75 años de la construcción de un sueño

  • El 13 de abril de 1941 se colocaba la primera piedra de la futura basílica de la Esperanza Macarena La hermandad celebra esta tarde una misa conmemorativa

Tres aniversarios en uno. La Hermandad de la Macarena celebra durante este año la conmemoración de unos hitos que, sin duda, han marcado su historia más reciente. El 13 de abril de 1941 se colocaba la primera piedra de su templo propio. Un sueño que se cumplió con el traslado de las imágenes el 18 de marzo de 1949. Para celebrar el 75 aniversario de la bendición de la primera piedra, que está enterrada en el atrio, en la zona delantera el acceso a la actual tienda, la hermandad celebra esta tarde, a las ocho, una solemne misa presidida por Antonio José Mellet, rector de la basílica y director espiritual. En noviembre, la cofradía conmemorará el 50 aniversario de la consagración de la basílica, ocurrida el 7 de noviembre de 1966, y también el medio siglo de la llegada del breve pontificio, el 12 de noviembre de ese mismo año.

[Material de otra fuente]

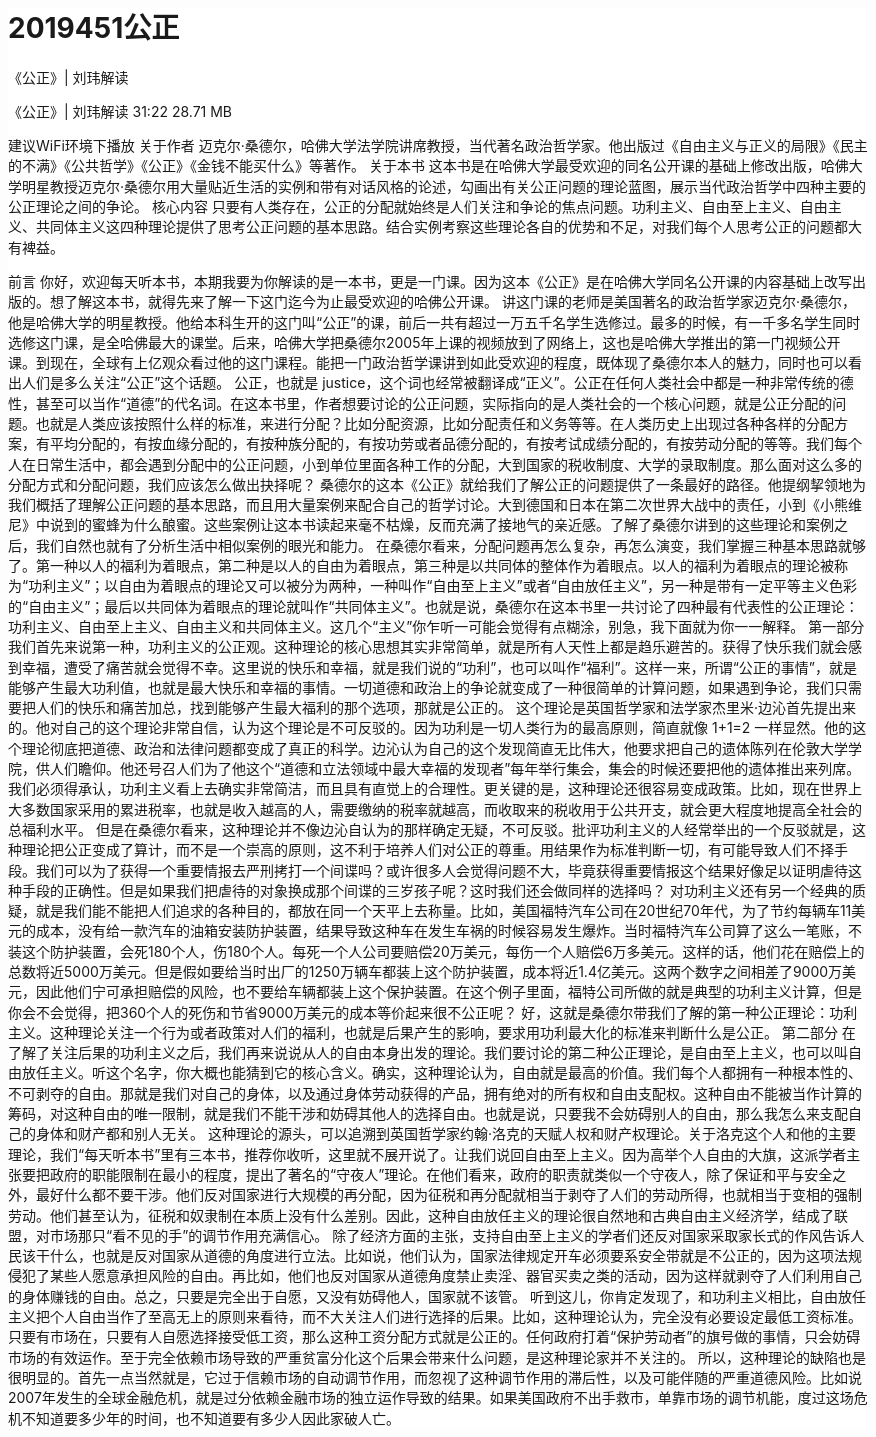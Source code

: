 # 2019451公正



《公正》| 刘玮解读


《公正》| 刘玮解读
31:22 28.71 MB

建议WiFi环境下播放
关于作者
迈克尔·桑德尔，哈佛大学法学院讲席教授，当代著名政治哲学家。他出版过《自由主义与正义的局限》《民主的不满》《公共哲学》《公正》《金钱不能买什么》等著作。
关于本书
这本书是在哈佛大学最受欢迎的同名公开课的基础上修改出版，哈佛大学明星教授迈克尔·桑德尔用大量贴近生活的实例和带有对话风格的论述，勾画出有关公正问题的理论蓝图，展示当代政治哲学中四种主要的公正理论之间的争论。
核心内容
只要有人类存在，公正的分配就始终是人们关注和争论的焦点问题。功利主义、自由至上主义、自由主义、共同体主义这四种理论提供了思考公正问题的基本思路。结合实例考察这些理论各自的优势和不足，对我们每个人思考公正的问题都大有裨益。


前言
你好，欢迎每天听本书，本期我要为你解读的是一本书，更是一门课。因为这本《公正》是在哈佛大学同名公开课的内容基础上改写出版的。想了解这本书，就得先来了解一下这门迄今为止最受欢迎的哈佛公开课。
讲这门课的老师是美国著名的政治哲学家迈克尔·桑德尔，他是哈佛大学的明星教授。他给本科生开的这门叫“公正”的课，前后一共有超过一万五千名学生选修过。最多的时候，有一千多名学生同时选修这门课，是全哈佛最大的课堂。后来，哈佛大学把桑德尔2005年上课的视频放到了网络上，这也是哈佛大学推出的第一门视频公开课。到现在，全球有上亿观众看过他的这门课程。能把一门政治哲学课讲到如此受欢迎的程度，既体现了桑德尔本人的魅力，同时也可以看出人们是多么关注“公正”这个话题。
公正，也就是 justice，这个词也经常被翻译成“正义”。公正在任何人类社会中都是一种非常传统的德性，甚至可以当作“道德”的代名词。在这本书里，作者想要讨论的公正问题，实际指向的是人类社会的一个核心问题，就是公正分配的问题。也就是人类应该按照什么样的标准，来进行分配？比如分配资源，比如分配责任和义务等等。在人类历史上出现过各种各样的分配方案，有平均分配的，有按血缘分配的，有按种族分配的，有按功劳或者品德分配的，有按考试成绩分配的，有按劳动分配的等等。我们每个人在日常生活中，都会遇到分配中的公正问题，小到单位里面各种工作的分配，大到国家的税收制度、大学的录取制度。那么面对这么多的分配方式和分配问题，我们应该怎么做出抉择呢？
桑德尔的这本《公正》就给我们了解公正的问题提供了一条最好的路径。他提纲挈领地为我们概括了理解公正问题的基本思路，而且用大量案例来配合自己的哲学讨论。大到德国和日本在第二次世界大战中的责任，小到《小熊维尼》中说到的蜜蜂为什么酿蜜。这些案例让这本书读起来毫不枯燥，反而充满了接地气的亲近感。了解了桑德尔讲到的这些理论和案例之后，我们自然也就有了分析生活中相似案例的眼光和能力。
在桑德尔看来，分配问题再怎么复杂，再怎么演变，我们掌握三种基本思路就够了。第一种以人的福利为着眼点，第二种是以人的自由为着眼点，第三种是以共同体的整体作为着眼点。以人的福利为着眼点的理论被称为“功利主义”；以自由为着眼点的理论又可以被分为两种，一种叫作“自由至上主义”或者“自由放任主义”，另一种是带有一定平等主义色彩的“自由主义”；最后以共同体为着眼点的理论就叫作“共同体主义”。也就是说，桑德尔在这本书里一共讨论了四种最有代表性的公正理论：功利主义、自由至上主义、自由主义和共同体主义。这几个“主义”你乍听一可能会觉得有点糊涂，别急，我下面就为你一一解释。
第一部分
我们首先来说第一种，功利主义的公正观。这种理论的核心思想其实非常简单，就是所有人天性上都是趋乐避苦的。获得了快乐我们就会感到幸福，遭受了痛苦就会觉得不幸。这里说的快乐和幸福，就是我们说的“功利”，也可以叫作“福利”。这样一来，所谓“公正的事情”，就是能够产生最大功利值，也就是最大快乐和幸福的事情。一切道德和政治上的争论就变成了一种很简单的计算问题，如果遇到争论，我们只需要把人们的快乐和痛苦加总，找到能够产生最大福利的那个选项，那就是公正的。
这个理论是英国哲学家和法学家杰里米·边沁首先提出来的。他对自己的这个理论非常自信，认为这个理论是不可反驳的。因为功利是一切人类行为的最高原则，简直就像 1+1=2 一样显然。他的这个理论彻底把道德、政治和法律问题都变成了真正的科学。边沁认为自己的这个发现简直无比伟大，他要求把自己的遗体陈列在伦敦大学学院，供人们瞻仰。他还号召人们为了他这个“道德和立法领域中最大幸福的发现者”每年举行集会，集会的时候还要把他的遗体推出来列席。
我们必须得承认，功利主义看上去确实非常简洁，而且具有直觉上的合理性。更关键的是，这种理论还很容易变成政策。比如，现在世界上大多数国家采用的累进税率，也就是收入越高的人，需要缴纳的税率就越高，而收取来的税收用于公共开支，就会更大程度地提高全社会的总福利水平。
但是在桑德尔看来，这种理论并不像边沁自认为的那样确定无疑，不可反驳。批评功利主义的人经常举出的一个反驳就是，这种理论把公正变成了算计，而不是一个崇高的原则，这不利于培养人们对公正的尊重。用结果作为标准判断一切，有可能导致人们不择手段。我们可以为了获得一个重要情报去严刑拷打一个间谍吗？或许很多人会觉得问题不大，毕竟获得重要情报这个结果好像足以证明虐待这种手段的正确性。但是如果我们把虐待的对象换成那个间谍的三岁孩子呢？这时我们还会做同样的选择吗？
对功利主义还有另一个经典的质疑，就是我们能不能把人们追求的各种目的，都放在同一个天平上去称量。比如，美国福特汽车公司在20世纪70年代，为了节约每辆车11美元的成本，没有给一款汽车的油箱安装防护装置，结果导致这种车在发生车祸的时候容易发生爆炸。当时福特汽车公司算了这么一笔账，不装这个防护装置，会死180个人，伤180个人。每死一个人公司要赔偿20万美元，每伤一个人赔偿6万多美元。这样的话，他们花在赔偿上的总数将近5000万美元。但是假如要给当时出厂的1250万辆车都装上这个防护装置，成本将近1.4亿美元。这两个数字之间相差了9000万美元，因此他们宁可承担赔偿的风险，也不要给车辆都装上这个保护装置。在这个例子里面，福特公司所做的就是典型的功利主义计算，但是你会不会觉得，把360个人的死伤和节省9000万美元的成本等价起来很不公正呢？
好，这就是桑德尔带我们了解的第一种公正理论：功利主义。这种理论关注一个行为或者政策对人们的福利，也就是后果产生的影响，要求用功利最大化的标准来判断什么是公正。
第二部分
在了解了关注后果的功利主义之后，我们再来说说从人的自由本身出发的理论。我们要讨论的第二种公正理论，是自由至上主义，也可以叫自由放任主义。听这个名字，你大概也能猜到它的核心含义。确实，这种理论认为，自由就是最高的价值。我们每个人都拥有一种根本性的、不可剥夺的自由。那就是我们对自己的身体，以及通过身体劳动获得的产品，拥有绝对的所有权和自由支配权。这种自由不能被当作计算的筹码，对这种自由的唯一限制，就是我们不能干涉和妨碍其他人的选择自由。也就是说，只要我不会妨碍别人的自由，那么我怎么来支配自己的身体和财产都和别人无关。
这种理论的源头，可以追溯到英国哲学家约翰·洛克的天赋人权和财产权理论。关于洛克这个人和他的主要理论，我们“每天听本书”里有三本书，推荐你收听，这里就不展开说了。让我们说回自由至上主义。因为高举个人自由的大旗，这派学者主张要把政府的职能限制在最小的程度，提出了著名的“守夜人”理论。在他们看来，政府的职责就类似一个守夜人，除了保证和平与安全之外，最好什么都不要干涉。他们反对国家进行大规模的再分配，因为征税和再分配就相当于剥夺了人们的劳动所得，也就相当于变相的强制劳动。他们甚至认为，征税和奴隶制在本质上没有什么差别。因此，这种自由放任主义的理论很自然地和古典自由主义经济学，结成了联盟，对市场那只“看不见的手”的调节作用充满信心。
除了经济方面的主张，支持自由至上主义的学者们还反对国家采取家长式的作风告诉人民该干什么，也就是反对国家从道德的角度进行立法。比如说，他们认为，国家法律规定开车必须要系安全带就是不公正的，因为这项法规侵犯了某些人愿意承担风险的自由。再比如，他们也反对国家从道德角度禁止卖淫、器官买卖之类的活动，因为这样就剥夺了人们利用自己的身体赚钱的自由。总之，只要是完全出于自愿，又没有妨碍他人，国家就不该管。
听到这儿，你肯定发现了，和功利主义相比，自由放任主义把个人自由当作了至高无上的原则来看待，而不大关注人们进行选择的后果。比如，这种理论认为，完全没有必要设定最低工资标准。只要有市场在，只要有人自愿选择接受低工资，那么这种工资分配方式就是公正的。任何政府打着“保护劳动者”的旗号做的事情，只会妨碍市场的有效运作。至于完全依赖市场导致的严重贫富分化这个后果会带来什么问题，是这种理论家并不关注的。
所以，这种理论的缺陷也是很明显的。首先一点当然就是，它过于信赖市场的自动调节作用，而忽视了这种调节作用的滞后性，以及可能伴随的严重道德风险。比如说2007年发生的全球金融危机，就是过分依赖金融市场的独立运作导致的结果。如果美国政府不出手救市，单靠市场的调节机能，度过这场危机不知道要多少年的时间，也不知道要有多少人因此家破人亡。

La hermandad está diseñando un completo programa de actos para celebrar estos aniversarios y hacer partícipes a todos los macarenos, especialmente a los más jóvenes, de su importancia. Como informó el pasado jueves este periódico, la pintora sevillana Reyes de la Lastra realizará el cartel conmemorativo que será presentado tras el verano. Los tres hitos serán recordados con sendas eucaristías. La primera esta tarde, la de la consagración, presidida por el arzobispo, monseñor Asenjo, el 7 de noviembre, y la que tendrá lugar el 12 de noviembre, a la que se invitará a una alta dignidad de la Iglesia. La hermandad ha creado una comisión para diseñar el programa de actividades en la que están, además de varios oficiales de la junta de gobierno, macarenos relevantes como Fernando Cano-Romero, Juan José Morillas y el historiador Andrés Luque Teruel.

La bella historia que ahora se celebra arrancó hace tres cuartos de siglo con la bendición de la primera piedra. La cofradía se encontraba por aquellos años en la Anunciación, tras los ataques sufridos en San Gil. En el año 1936 Teresa Díaz García donó dos casas de su propiedad en la calle Bécquer para la construcción de su capilla. La corporación fue adquiriendo nuevos inmuebles gracias a las suscripciones populares, que se extendieron también por los pueblos de la provincia y por toda España para la construcción.

El Domingo de Resurrección de 1941, la Virgen de la Esperanza se trasladó en su paso de palio (no pudo salir esa Madrugada por la lluvia) al solar del futuro templo para la bendición y colocación de la primera piedra. Para la ocasión, se montó un altar engalanado con las lonas rojas y blancas de la caseta municipal de la Feria de Abril que arrancaba la semana siguiente, luciendo también unos tapices. La ceremonia estuvo presidida por el cardenal Pedro Segura y Sáez, arzobispo de Sevilla, y contó la presencia del hermano mayor, Francisco Bohórquez; el mayordomo, Francisco Muñiz Orellana, y el arquitecto, Aurelio Gómez Millán. También acudieron, entre otras personalidades, el alcalde, el gobernador civil y el rector de la Universidad de Sevilla.

Tras la ceremonia, plena de emotividad y solemnidad, la Virgen de la Esperanza emprendió un lucido regreso hacia la Anunciación acompañada por la banda del Regimiento Mixto de Ingenieros nº2 y sus entregados fieles y devotos. El paso se recogió en el templo de la calle Laraña, como narran las crónicas de la época, pasadas las doce y media de la noche ante una gran multitud.

Aquel acontecimiento ocurrido el 13 de abril de 1941 fue el inicio de la expansión de la devoción a la Virgen de la Esperanza. Desde que el nuevo templo de Santa María de la Esperanza abriera sus puertas ocho años más tarde, la devoción que el barrio de la Macarena venía profesando durante cuatro siglos a su Virgen de la Esperanza traspasó todas las fronteras para hacerse universal.